##### Listed records

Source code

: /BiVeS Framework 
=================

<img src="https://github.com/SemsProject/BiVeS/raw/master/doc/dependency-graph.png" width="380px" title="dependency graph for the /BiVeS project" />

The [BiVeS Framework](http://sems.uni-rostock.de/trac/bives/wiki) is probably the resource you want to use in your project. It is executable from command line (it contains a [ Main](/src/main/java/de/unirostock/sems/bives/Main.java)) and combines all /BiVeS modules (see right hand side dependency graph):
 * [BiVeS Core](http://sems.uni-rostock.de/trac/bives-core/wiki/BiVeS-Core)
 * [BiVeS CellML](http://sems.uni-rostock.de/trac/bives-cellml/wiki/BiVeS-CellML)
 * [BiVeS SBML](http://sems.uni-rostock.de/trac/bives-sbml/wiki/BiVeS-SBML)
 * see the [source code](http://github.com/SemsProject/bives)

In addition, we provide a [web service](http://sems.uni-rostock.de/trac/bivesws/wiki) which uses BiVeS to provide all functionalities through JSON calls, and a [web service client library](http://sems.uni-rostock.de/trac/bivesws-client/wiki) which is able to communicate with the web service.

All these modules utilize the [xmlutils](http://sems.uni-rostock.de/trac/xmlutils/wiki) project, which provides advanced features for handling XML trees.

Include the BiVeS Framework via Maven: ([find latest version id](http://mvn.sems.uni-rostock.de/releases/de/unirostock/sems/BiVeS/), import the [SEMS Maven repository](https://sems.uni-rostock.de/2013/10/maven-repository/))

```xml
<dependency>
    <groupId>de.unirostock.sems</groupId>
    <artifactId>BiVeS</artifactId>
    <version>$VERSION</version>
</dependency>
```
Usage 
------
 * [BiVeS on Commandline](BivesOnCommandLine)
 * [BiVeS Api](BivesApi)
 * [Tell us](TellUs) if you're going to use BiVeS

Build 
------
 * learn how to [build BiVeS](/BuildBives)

##########
##### Listed records

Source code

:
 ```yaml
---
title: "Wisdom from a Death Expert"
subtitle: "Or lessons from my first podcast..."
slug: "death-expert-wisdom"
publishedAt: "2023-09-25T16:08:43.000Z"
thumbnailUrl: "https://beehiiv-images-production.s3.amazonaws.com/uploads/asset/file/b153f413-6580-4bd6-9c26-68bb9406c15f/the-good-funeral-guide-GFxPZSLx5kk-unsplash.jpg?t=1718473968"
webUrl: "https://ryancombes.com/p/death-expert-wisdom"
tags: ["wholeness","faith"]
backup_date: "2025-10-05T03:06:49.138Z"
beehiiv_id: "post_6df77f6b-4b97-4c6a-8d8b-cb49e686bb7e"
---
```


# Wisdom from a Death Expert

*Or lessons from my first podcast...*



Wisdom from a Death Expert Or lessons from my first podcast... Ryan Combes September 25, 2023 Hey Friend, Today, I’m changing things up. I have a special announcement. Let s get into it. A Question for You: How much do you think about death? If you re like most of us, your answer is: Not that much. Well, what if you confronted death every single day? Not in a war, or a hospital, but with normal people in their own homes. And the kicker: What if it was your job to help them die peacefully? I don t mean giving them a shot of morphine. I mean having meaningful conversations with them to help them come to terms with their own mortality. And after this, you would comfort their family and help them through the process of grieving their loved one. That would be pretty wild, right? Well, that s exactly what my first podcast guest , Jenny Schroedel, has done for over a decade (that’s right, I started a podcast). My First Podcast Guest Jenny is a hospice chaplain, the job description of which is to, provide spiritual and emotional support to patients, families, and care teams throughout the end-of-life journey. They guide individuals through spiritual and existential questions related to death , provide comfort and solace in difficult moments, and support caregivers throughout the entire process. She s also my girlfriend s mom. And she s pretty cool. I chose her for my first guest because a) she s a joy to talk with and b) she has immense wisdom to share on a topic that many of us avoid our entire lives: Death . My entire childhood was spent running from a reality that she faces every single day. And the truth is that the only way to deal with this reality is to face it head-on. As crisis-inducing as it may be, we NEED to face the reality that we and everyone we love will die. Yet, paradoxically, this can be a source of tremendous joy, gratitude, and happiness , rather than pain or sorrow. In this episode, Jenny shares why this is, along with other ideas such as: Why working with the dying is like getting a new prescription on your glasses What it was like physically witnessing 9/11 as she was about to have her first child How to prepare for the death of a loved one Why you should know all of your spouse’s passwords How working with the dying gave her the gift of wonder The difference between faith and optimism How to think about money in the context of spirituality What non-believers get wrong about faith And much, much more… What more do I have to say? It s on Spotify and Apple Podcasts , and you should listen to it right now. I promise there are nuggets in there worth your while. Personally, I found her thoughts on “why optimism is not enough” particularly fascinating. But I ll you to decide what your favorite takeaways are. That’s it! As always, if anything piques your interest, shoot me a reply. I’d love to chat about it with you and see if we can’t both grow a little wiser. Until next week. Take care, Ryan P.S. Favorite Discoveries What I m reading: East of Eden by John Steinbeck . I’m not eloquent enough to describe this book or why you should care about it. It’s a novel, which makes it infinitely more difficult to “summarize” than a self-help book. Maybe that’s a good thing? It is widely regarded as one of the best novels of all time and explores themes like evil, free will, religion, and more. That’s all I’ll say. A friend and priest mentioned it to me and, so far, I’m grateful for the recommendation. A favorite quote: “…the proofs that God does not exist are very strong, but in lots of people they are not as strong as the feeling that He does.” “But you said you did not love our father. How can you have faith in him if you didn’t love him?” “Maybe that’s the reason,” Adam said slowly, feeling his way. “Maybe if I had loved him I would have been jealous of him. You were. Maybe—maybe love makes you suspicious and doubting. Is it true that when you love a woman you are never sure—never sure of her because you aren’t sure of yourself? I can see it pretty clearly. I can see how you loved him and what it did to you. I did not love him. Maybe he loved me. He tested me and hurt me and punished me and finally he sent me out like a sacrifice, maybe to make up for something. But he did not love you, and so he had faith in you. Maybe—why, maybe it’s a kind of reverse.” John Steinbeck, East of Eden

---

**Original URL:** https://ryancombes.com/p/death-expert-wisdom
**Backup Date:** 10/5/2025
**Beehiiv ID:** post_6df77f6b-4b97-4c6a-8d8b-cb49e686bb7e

##########

**Exercise**
In the data above, retype exactly and only the lines between the one holding "All these modules" and the one holding "to [build BiVeS](/BuildBives)", inclusive.

**Written solution**
All these modules utilize the [xmlutils](http://sems.uni-rostock.de/trac/xmlutils/wiki) project, which provides advanced features for handling XML trees.

Include the BiVeS Framework via Maven: ([find latest version id](http://mvn.sems.uni-rostock.de/releases/de/unirostock/sems/BiVeS/), import the [SEMS Maven repository](https://sems.uni-rostock.de/2013/10/maven-repository/))

```xml
<dependency>
    <groupId>de.unirostock.sems</groupId>
    <artifactId>BiVeS</artifactId>
    <version>$VERSION</version>
</dependency>
```
Usage 
------
 * [BiVeS on Commandline](BivesOnCommandLine)
 * [BiVeS Api](BivesApi)
 * [Tell us](TellUs) if you're going to use BiVeS

Build 
------
 * learn how to [build BiVeS](/BuildBives)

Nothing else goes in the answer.